(EXERCISE OBJECTIVE): Would you print the entire listing exactly, leaving nothing out?

- - -

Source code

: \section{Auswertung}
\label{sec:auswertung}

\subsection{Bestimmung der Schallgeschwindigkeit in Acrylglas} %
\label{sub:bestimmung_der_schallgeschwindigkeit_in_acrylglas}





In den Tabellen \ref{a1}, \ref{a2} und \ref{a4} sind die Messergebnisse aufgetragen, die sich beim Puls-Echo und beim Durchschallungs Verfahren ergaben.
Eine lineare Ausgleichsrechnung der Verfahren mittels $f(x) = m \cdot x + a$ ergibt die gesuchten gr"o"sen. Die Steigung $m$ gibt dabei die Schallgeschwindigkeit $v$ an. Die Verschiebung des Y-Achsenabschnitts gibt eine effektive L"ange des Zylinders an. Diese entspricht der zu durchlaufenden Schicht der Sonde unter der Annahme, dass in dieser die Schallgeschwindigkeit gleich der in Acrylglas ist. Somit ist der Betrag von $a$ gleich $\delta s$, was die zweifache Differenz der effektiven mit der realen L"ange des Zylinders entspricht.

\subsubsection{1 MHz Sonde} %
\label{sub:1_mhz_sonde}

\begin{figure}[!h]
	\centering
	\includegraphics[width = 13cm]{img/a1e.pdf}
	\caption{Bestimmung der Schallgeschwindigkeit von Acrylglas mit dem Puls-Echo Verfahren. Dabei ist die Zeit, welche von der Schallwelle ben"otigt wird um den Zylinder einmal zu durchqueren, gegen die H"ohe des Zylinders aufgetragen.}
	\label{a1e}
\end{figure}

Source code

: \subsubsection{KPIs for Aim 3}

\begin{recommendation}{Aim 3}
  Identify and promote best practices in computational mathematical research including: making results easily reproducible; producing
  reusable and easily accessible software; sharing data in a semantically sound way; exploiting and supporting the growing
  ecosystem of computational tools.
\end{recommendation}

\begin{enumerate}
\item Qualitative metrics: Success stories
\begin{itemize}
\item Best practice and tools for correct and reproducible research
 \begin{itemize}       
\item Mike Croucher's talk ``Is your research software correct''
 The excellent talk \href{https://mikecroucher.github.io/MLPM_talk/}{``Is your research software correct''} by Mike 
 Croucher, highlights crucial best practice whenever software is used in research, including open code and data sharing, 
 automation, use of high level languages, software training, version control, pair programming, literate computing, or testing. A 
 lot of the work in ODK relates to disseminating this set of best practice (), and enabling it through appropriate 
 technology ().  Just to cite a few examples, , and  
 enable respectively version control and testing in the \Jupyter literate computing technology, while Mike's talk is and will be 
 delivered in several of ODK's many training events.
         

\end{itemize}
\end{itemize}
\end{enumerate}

- - -

(OUTPUT):
Source code

: \section{Auswertung}
\label{sec:auswertung}

\subsection{Bestimmung der Schallgeschwindigkeit in Acrylglas} %
\label{sub:bestimmung_der_schallgeschwindigkeit_in_acrylglas}





In den Tabellen \ref{a1}, \ref{a2} und \ref{a4} sind die Messergebnisse aufgetragen, die sich beim Puls-Echo und beim Durchschallungs Verfahren ergaben.
Eine lineare Ausgleichsrechnung der Verfahren mittels $f(x) = m \cdot x + a$ ergibt die gesuchten gr"o"sen. Die Steigung $m$ gibt dabei die Schallgeschwindigkeit $v$ an. Die Verschiebung des Y-Achsenabschnitts gibt eine effektive L"ange des Zylinders an. Diese entspricht der zu durchlaufenden Schicht der Sonde unter der Annahme, dass in dieser die Schallgeschwindigkeit gleich der in Acrylglas ist. Somit ist der Betrag von $a$ gleich $\delta s$, was die zweifache Differenz der effektiven mit der realen L"ange des Zylinders entspricht.

\subsubsection{1 MHz Sonde} %
\label{sub:1_mhz_sonde}

\begin{figure}[!h]
	\centering
	\includegraphics[width = 13cm]{img/a1e.pdf}
	\caption{Bestimmung der Schallgeschwindigkeit von Acrylglas mit dem Puls-Echo Verfahren. Dabei ist die Zeit, welche von der Schallwelle ben"otigt wird um den Zylinder einmal zu durchqueren, gegen die H"ohe des Zylinders aufgetragen.}
	\label{a1e}
\end{figure}

Source code

: \subsubsection{KPIs for Aim 3}

\begin{recommendation}{Aim 3}
  Identify and promote best practices in computational mathematical research including: making results easily reproducible; producing
  reusable and easily accessible software; sharing data in a semantically sound way; exploiting and supporting the growing
  ecosystem of computational tools.
\end{recommendation}

\begin{enumerate}
\item Qualitative metrics: Success stories
\begin{itemize}
\item Best practice and tools for correct and reproducible research
 \begin{itemize}       
\item Mike Croucher's talk ``Is your research software correct''
 The excellent talk \href{https://mikecroucher.github.io/MLPM_talk/}{``Is your research software correct''} by Mike 
 Croucher, highlights crucial best practice whenever software is used in research, including open code and data sharing, 
 automation, use of high level languages, software training, version control, pair programming, literate computing, or testing. A 
 lot of the work in ODK relates to disseminating this set of best practice (), and enabling it through appropriate 
 technology ().  Just to cite a few examples, , and  
 enable respectively version control and testing in the \Jupyter literate computing technology, while Mike's talk is and will be 
 delivered in several of ODK's many training events.
         

\end{itemize}
\end{itemize}
\end{enumerate}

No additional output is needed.